The Lit Test
The books we teach have tremendous influence on our students. We want them to be memorable as good experiences. But how do we find those special books?
First, Ask These Questions:
- Is the topic of this book of real interest/concern to children or is it an expression of adult/author angst?
- What are the main goals for teaching this title? If one of them isn't pleasure, consider another book. Literature is for enjoyment; textbooks are for instruction.Can I teach this book in 5 to 10 lessons or fewer? (Even War and Peace can be taught in that time.)
- Is this book relevant to my students' experience or can I make it relevant through teaching?
- When finished reading, will students want to read another book on this topic, or by this author?
- OR...are we reading this book purely for fun? If so, just have fun. Kids need to learn in school that reading for pleasure is as important as reading for information.
Next, Consider The Following:
Theme:A strong book has a strong, universal theme. In my book, When The Boys Ran The House, the story shows how successful children can be in difficult situations, if given the chance to prove themselves. In Aunt Morbelia and The Screaming Skulls, the theme is overcoming a disability through perseverance.
Language:A strong book has clear, eloquent language. To test a book, read the first few chapters and consider: Are there memorable word pictures? Vivid analogies? Just-right adjectives, but not too many? Excellent verbs?
The overall style should seem relaxed, not consciously arty..
Characters:A strong book is character-driven, not plot-driven. The plot develops because of who the characters are, unlike stories in mass-produced series fiction. Will your students believe the characters in the book you're considering?
Pacing:Books for today's TV generation need to move right along. Give a book you're considering about three chapters to pull you in. If it hasn't grabbed your attention by then, try another book. OR...read students into the book you want to teach until they're hooked, and will willingly read on their own.
Setting/Time:Setting and time may be critical to a story, as in Stolen Bones, set at a dinosaur dig in Montana. In Howling for Home, my short chapter book, the setting could have been any urban area with any family unfamiliar with owning a dog. In A Ghost of a Chance, the setting absolutely had to be Beaufort, NC, where Blackbeard lived for a short time near the end of his notorious career as a pirate, and where regular dolphin sightings occur. You can have good discussions about the importance of time or setting in many books.

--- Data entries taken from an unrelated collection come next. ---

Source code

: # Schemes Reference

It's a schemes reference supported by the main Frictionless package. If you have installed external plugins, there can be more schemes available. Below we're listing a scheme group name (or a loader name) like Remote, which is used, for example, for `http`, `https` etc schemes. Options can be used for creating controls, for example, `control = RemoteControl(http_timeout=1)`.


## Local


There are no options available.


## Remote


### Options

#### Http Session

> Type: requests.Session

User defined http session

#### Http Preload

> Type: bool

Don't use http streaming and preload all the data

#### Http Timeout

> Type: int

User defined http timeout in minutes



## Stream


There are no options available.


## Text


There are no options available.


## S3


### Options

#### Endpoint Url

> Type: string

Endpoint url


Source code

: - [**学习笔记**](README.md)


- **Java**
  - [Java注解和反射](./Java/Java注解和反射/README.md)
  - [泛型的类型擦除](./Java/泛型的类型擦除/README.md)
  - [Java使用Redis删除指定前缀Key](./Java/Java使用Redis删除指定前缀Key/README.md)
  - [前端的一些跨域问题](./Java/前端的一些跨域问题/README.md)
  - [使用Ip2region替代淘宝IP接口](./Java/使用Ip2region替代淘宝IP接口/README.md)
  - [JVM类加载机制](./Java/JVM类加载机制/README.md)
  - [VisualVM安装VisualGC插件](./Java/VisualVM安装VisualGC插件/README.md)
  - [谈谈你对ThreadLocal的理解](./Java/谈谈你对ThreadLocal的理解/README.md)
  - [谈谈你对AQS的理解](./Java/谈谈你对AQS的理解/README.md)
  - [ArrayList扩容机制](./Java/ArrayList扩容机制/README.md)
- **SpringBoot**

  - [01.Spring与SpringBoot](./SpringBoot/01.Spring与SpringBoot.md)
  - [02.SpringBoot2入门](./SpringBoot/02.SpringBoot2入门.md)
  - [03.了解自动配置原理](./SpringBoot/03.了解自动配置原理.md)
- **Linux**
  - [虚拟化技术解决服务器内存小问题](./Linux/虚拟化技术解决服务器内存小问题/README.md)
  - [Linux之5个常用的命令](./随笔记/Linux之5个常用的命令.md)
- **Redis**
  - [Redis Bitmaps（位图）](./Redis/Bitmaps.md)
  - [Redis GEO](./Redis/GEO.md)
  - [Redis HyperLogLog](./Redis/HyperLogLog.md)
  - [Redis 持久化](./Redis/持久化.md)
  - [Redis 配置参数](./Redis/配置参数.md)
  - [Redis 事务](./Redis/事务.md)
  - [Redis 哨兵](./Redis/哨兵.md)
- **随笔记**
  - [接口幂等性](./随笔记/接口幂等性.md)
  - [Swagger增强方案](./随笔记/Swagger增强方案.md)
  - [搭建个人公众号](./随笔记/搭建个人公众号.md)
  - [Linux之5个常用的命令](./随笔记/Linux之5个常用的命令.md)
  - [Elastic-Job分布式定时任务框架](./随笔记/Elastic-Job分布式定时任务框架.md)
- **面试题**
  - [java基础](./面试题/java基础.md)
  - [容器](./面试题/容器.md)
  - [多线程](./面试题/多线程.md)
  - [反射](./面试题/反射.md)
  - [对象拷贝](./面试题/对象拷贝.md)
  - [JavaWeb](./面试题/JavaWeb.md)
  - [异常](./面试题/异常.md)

Plot: Plot is "the story," and it's important to most readers, but quite insignificant if the characters in a book are well done. Remember Ramona? Blossom Culp? Marty in Shiloh? And Alice from all the Alice novels? With writers like Beverly Cleary, Richard Peck, and Phyllis Naylor, the characters are so well drawn that we go along happily for the ride, enjoying these new people we've met in books.
Mainly, ask about the plot: Will it keep my students' attention? Is it logical or is it manipulated by the author?
While few books score 100% in all categories for everyone, really successful children's books appeal to lots of us in lots of ways. Kids become good readers when they have repeated, successful experiences with books. Of course, you are reading aloud to them every day. ONE-THIRD of all people learn best through their ears.